Inspired by Shakespeare, Nine Artists in Mexico City Explore the Possibilities of the Future

Artsy
Feb 13, 2017 5:27PM
Ugo Rondinone
We are poems, 2011
Galería OMR

In the final scene of Shakespeare’s Hamlet, Gertude, Queen of Denmark, drinks from a glass of poison that the King intended for her son. Her sudden death prompts a chain reaction at the end of the play. Hamlet stabs the King, then drinks poison himself, taking his own life.

This dramatic conclusion is rightfully famous: Hamlet’s final words, and Horatio’s tribute to his fallen friend (“Good night sweet prince: And flights of angels sing thee to thy rest!”) are widely referenced in popular culture. But a new group exhibition in Mexico City takes inspiration from another aspect of the same scene. In “[The Queen Falls.,” curated by Anissa Touati & Marc-Olivier Wahler, nine Mexican and international artists engage with the concept of a game-changing moment—the moment when the Queen falls, when something unexpected happens and a new set of possibilities suddenly opens up.

Take WE ARE POEMS (2011), a neon installation by Ugo Rondinone.

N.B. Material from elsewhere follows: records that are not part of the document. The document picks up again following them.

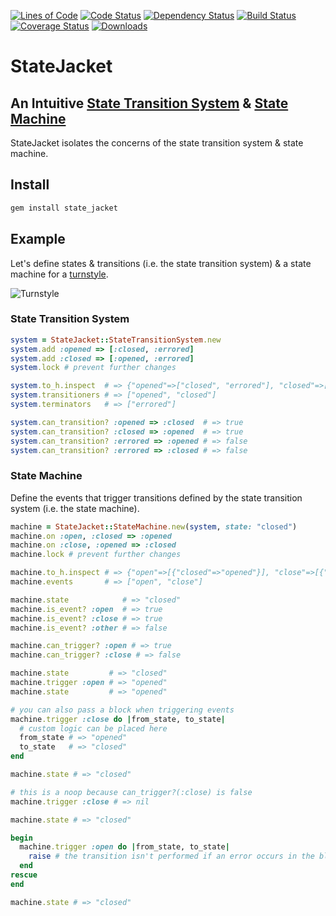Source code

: [![Lines of Code](http://img.shields.io/badge/lines_of_code-60-brightgreen.svg?style=flat)](http://blog.codinghorror.com/the-best-code-is-no-code-at-all/)
[![Code Status](http://img.shields.io/codeclimate/github/hopsoft/state_jacket.svg?style=flat)](https://codeclimate.com/github/hopsoft/state_jacket)
[![Dependency Status](http://img.shields.io/gemnasium/hopsoft/state_jacket.svg?style=flat)](https://gemnasium.com/hopsoft/state_jacket)
[![Build Status](http://img.shields.io/travis/hopsoft/state_jacket.svg?style=flat)](https://travis-ci.org/hopsoft/state_jacket)
[![Coverage Status](https://img.shields.io/coveralls/hopsoft/state_jacket.svg?style=flat)](https://coveralls.io/r/hopsoft/state_jacket?branch=master)
[![Downloads](http://img.shields.io/gem/dt/state_jacket.svg?style=flat)](http://rubygems.org/gems/state_jacket)

# StateJacket

## An Intuitive [State Transition System](http://en.wikipedia.org/wiki/State_transition_system) & [State Machine](https://en.wikipedia.org/wiki/Finite-state_machine)

StateJacket isolates the concerns of the state transition system & state machine.

## Install

```sh
gem install state_jacket
```

## Example

Let's define states & transitions (i.e. the state transition system) & a state machine for a [turnstyle](http://en.wikipedia.org/wiki/Finite-state_machine#Example:_a_turnstile).

![Turnstyle](https://raw.github.com/hopsoft/state_jacket/master/doc/turnstyle.png)

### State Transition System

```ruby
system = StateJacket::StateTransitionSystem.new
system.add :opened => [:closed, :errored]
system.add :closed => [:opened, :errored]
system.lock # prevent further changes

system.to_h.inspect  # => {"opened"=>["closed", "errored"], "closed"=>["opened", "errored"], "errored"=>nil}
system.transitioners # => ["opened", "closed"]
system.terminators   # => ["errored"]

system.can_transition? :opened => :closed  # => true
system.can_transition? :closed => :opened  # => true
system.can_transition? :errored => :opened # => false
system.can_transition? :errored => :closed # => false
```

### State Machine

Define the events that trigger transitions defined by the state transition system (i.e. the state machine).

```ruby
machine = StateJacket::StateMachine.new(system, state: "closed")
machine.on :open, :closed => :opened
machine.on :close, :opened => :closed
machine.lock # prevent further changes

machine.to_h.inspect # => {"open"=>[{"closed"=>"opened"}], "close"=>[{"opened"=>"closed"}]}
machine.events       # => ["open", "close"]

machine.state            # => "closed"
machine.is_event? :open  # => true
machine.is_event? :close # => true
machine.is_event? :other # => false

machine.can_trigger? :open # => true
machine.can_trigger? :close # => false

machine.state         # => "closed"
machine.trigger :open # => "opened"
machine.state         # => "opened"

# you can also pass a block when triggering events
machine.trigger :close do |from_state, to_state|
  # custom logic can be placed here
  from_state # => "opened"
  to_state   # => "closed"
end

machine.state # => "closed"

# this is a noop because can_trigger?(:close) is false
machine.trigger :close # => nil

machine.state # => "closed"

begin
  machine.trigger :open do |from_state, to_state|
    raise # the transition isn't performed if an error occurs in the block
  end
rescue
end

machine.state # => "closed"
```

The Swiss-born, Harlem-based artist is known for repurposing familiar images and clichés in his vibrantly colored sculptures and psychedelic paintings. WE ARE POEMS is one in a series of playful rainbow-hued sign pieces. Each spells out a popular mantra, but the original sentiment is distorted—and in some cases, even lost entirely—in the whimsical lettering and cartoon-like presentation.

Then there’s 22:30 (2016), an installation by the Argentinian artist Jorge Macchi. In wax and cotton yarn, Macchi spells out the shape of a digital timestamp—22:30 on a 24-hour clock, or 10:30 p.m on a 12-hour clock. But the waxy numbers seem to be slowly melting into the concrete surface. The numbers aren’t digital at all, we realize, they’re tactile. They’re made by a man, not a machine. The image is confusing and intriguing because it’s at odds with what we usually expect.

The Mexican artist Gabriel Rico presents a similar challenge to the viewer in In Velocidad o Destreza (2015), a sculpture made with an old bicycle tire, a concrete block, and a large stick or branch (actually a foam rod.) Here, Rico’s arrangement of everyday objects is both unusual and precarious—the piece looks like it could tip over at any minute.

The artists featured in “[The Queen Falls.” all explore related questions. How does context change meaning? What is more important, logic or sensory experience? What happens when the Queen falls, when the bicycle tire is detached from the bicycle, when a line of black and white text is rendered instead in neon-lit rainbow letters? The participating artists, like Shakespeare before them, investigate these possibilities—and, by extension, the mysteries of the future, and of life itself.


—Bridget Gleeson


[The Queen Falls.” is on view at Galería OMR, Mexico City, Feb 7th – Mar 25th.